Capture Changes from MySQL

In this tutorial, you will learn how to process change events from a MySQL database.

Step 1. Install Docker

This tutorial uses Docker to simplify the setup of a MySQL database, which you can freely experiment on.

  1. Follow Docker’s Get Started instructions and install it on your system.

  2. Test that it works:

    • Run docker version to check that you have the latest release installed.

    • Run docker run hello-world to verify that Docker is pulling images and running as expected.

Step 2. Start MySQL Database

Open a terminal, and run following command. It will start a new container that runs a MySQL database server preconfigured with an inventory database:

docker run -it --rm --name mysql -p 3306:3306 \
    -e MYSQL_ROOT_PASSWORD=debezium -e MYSQL_USER=mysqluser \
    -e MYSQL_PASSWORD=mysqlpw debezium/example-mysql:1.2

This runs a new container using version 1.2 of the debezium/example-mysql image (based on mysql:5.7. It defines and populates a sample "inventory" database and creates a debezium user with password dbz that has the minimum privileges required by Debezium’s MySQL connector.

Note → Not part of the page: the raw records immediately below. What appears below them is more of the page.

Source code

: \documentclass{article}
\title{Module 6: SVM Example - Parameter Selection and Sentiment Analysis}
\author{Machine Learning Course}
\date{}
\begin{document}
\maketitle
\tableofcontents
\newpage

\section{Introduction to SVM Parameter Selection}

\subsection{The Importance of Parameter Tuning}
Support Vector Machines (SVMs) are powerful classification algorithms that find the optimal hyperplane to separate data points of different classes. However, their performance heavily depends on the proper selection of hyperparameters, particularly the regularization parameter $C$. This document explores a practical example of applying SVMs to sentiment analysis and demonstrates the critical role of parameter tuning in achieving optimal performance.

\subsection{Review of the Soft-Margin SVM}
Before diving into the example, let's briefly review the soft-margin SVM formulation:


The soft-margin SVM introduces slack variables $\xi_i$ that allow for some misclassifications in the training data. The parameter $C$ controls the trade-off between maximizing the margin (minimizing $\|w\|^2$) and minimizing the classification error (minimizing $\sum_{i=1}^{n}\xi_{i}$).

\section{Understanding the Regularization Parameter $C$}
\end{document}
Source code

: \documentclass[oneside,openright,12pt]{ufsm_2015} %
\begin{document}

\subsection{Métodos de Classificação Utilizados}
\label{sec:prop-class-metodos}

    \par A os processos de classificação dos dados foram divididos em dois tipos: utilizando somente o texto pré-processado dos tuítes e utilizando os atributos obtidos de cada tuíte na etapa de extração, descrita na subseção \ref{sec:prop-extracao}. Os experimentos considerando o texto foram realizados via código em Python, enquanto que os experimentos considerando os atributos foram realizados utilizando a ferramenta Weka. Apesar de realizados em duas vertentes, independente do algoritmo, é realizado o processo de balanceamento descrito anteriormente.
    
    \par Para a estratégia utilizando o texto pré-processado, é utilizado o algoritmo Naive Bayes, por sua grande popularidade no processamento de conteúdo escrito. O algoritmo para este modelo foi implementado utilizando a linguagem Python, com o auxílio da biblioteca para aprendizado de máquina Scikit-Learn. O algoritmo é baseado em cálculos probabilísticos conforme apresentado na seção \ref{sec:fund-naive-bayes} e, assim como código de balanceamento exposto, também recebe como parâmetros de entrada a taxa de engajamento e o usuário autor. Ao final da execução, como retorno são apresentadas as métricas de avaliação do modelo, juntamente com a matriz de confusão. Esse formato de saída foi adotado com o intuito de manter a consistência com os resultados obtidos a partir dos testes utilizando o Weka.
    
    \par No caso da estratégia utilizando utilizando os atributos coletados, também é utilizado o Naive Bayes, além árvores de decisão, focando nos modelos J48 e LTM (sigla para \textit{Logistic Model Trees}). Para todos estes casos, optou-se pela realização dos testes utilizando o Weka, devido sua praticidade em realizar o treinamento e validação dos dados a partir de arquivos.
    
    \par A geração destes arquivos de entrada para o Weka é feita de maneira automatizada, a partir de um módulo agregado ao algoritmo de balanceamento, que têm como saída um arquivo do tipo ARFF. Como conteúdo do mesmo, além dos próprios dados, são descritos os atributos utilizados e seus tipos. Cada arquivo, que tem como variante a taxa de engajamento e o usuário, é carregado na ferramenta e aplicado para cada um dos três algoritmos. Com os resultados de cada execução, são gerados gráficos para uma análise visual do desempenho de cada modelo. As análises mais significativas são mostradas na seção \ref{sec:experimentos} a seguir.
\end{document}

The command assigns the name mysql to the container so that it can be easily referenced later. The -it flag makes the container interactive, meaning it attaches the terminal’s standard input and output to the container so that you can see what is going on in the container. The --rm flag instructs Docker to remove the container when it is stopped.

The command maps port 3306 (the default MySQL port) in the container to the same port on the Docker host so that software outside the container can connect to the database server.

Finally, it also uses the -e option three times to set the MYSQL_ROOT_PASSWORD, MYSQL_USER, and MYSQL_PASSWORD environment variables to specific values.

You should see in your terminal something like the following:

...
2020-03-09T09:48:24.579480Z 0 [Note] mysqld: ready for connections.
Version: '5.7.29-log'  socket: '/var/run/mysqld/mysqld.sock'  port: 3306  MySQL Community Server (GPL)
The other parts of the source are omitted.